In this Sunday's New York Times Book Review, reviewing Lesley M.M. Blume's Fallout: The Hiroshima Cover-up and the Reporter Who Revealed It to the World, William Langewiesche writes: "The subject of nuclear war is too important not to fascinate, and though we have avoided it for 75 years, the possibility now looms closer than before."
If the possibility of nuclear war indeed "now looms closer than before," you'd think this would be a matter for some front-page New York Times news articles and headlines, rather than a throwaway line midway through a book review. Personally, I don't see it. We've got a president who just spent his speech at the convention boasting about how he has "kept America out of new wars." Iran's nuclear facility at Natanz was recently damaged, and the Iranian regime has been crippled by tough economic sanctions re-imposed by Trump after our previous president was airlifting cash to Iran.

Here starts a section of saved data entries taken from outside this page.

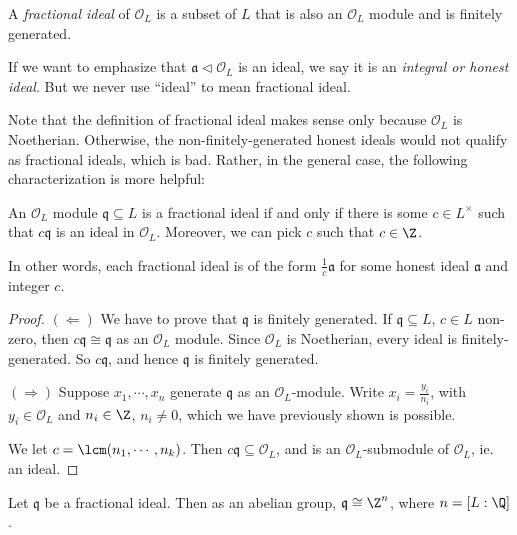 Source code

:\documentclass[a4paper]{article}
\begin{document}
\begin{defi}
  A \emph{fractional ideal} of $\mathcal{O}_L$ is a subset of $L$ that is also an $\mathcal{O}_L$ module and is finitely generated.
\end{defi}

\begin{defi}
  If we want to emphasize that $\mathfrak{a} \lhd \mathcal{O}_L$ is an ideal, we say it is an \emph{integral or honest ideal}. But we never use ``ideal'' to mean fractional ideal.
\end{defi}

Note that the definition of fractional ideal makes sense only because $\mathcal{O}_L$ is Noetherian. Otherwise, the non-finitely-generated honest ideals would not qualify as fractional ideals, which is bad. Rather, in the general case, the following characterization is more helpful:

\begin{lemma}
  An $\mathcal{O}_L$ module $\mathfrak{q} \subseteq L$ is a fractional ideal if and only if there is some $c \in L^\times$ such that $c\mathfrak{q}$ is an ideal in $\mathcal{O}_L$. Moreover, we can pick $c$ such that $c \in \Z$.
\end{lemma}
In other words, each fractional ideal is of the form $\frac{1}{c} \mathfrak{a}$ for some honest ideal $\mathfrak{a}$ and integer $c$.
\begin{proof}
  $(\Leftarrow)$ We have to prove that $\mathfrak{q}$ is finitely generated. If $\mathfrak{q} \subseteq L$, $c \in L$ non-zero, then $c\mathfrak{q} \cong \mathfrak{q}$ as an $\mathcal{O}_L$ module. Since $\mathcal{O}_L$ is Noetherian, every ideal is finitely-generated. So $c\mathfrak{q}$, and hence $\mathfrak{q}$ is finitely generated.

  $(\Rightarrow)$ Suppose $x_1, \cdots, x_n$ generate $\mathfrak{q}$ as an $\mathcal{O}_L$-module. Write $x_i = \frac{y_i}{n_i}$, with $y_i \in \mathcal{O}_L$ and $n_i \in \Z$, $n_i \not= 0$, which we have previously shown is possible.

  We let $c = \lcm(n_1, \cdots, n_k)$. Then $c\mathfrak{q} \subseteq \mathcal{O}_L$, and is an $\mathcal{O}_L$-submodule of $\mathcal{O}_L$, ie. an ideal.
\end{proof}

\begin{cor}
  Let $\mathfrak{q}$ be a fractional ideal. Then as an abelian group, $\mathfrak{q} \cong \Z^n$, where $n = [L:\Q]$.
\end{cor}
\end{document}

U.S. relations with Russia, the other big nuclear power, are so friendly that some people worry that Putin will try to interfere to re-elect Trump. Missile defense technology to guard against an accidental launch is more advanced than ever. Even U.S.-North Korea relations appear to be warming.
Maybe this came in as "closer than ever before," and some editor took out the "ever." That helps but doesn't fully resolve the problem or authenticate the claim.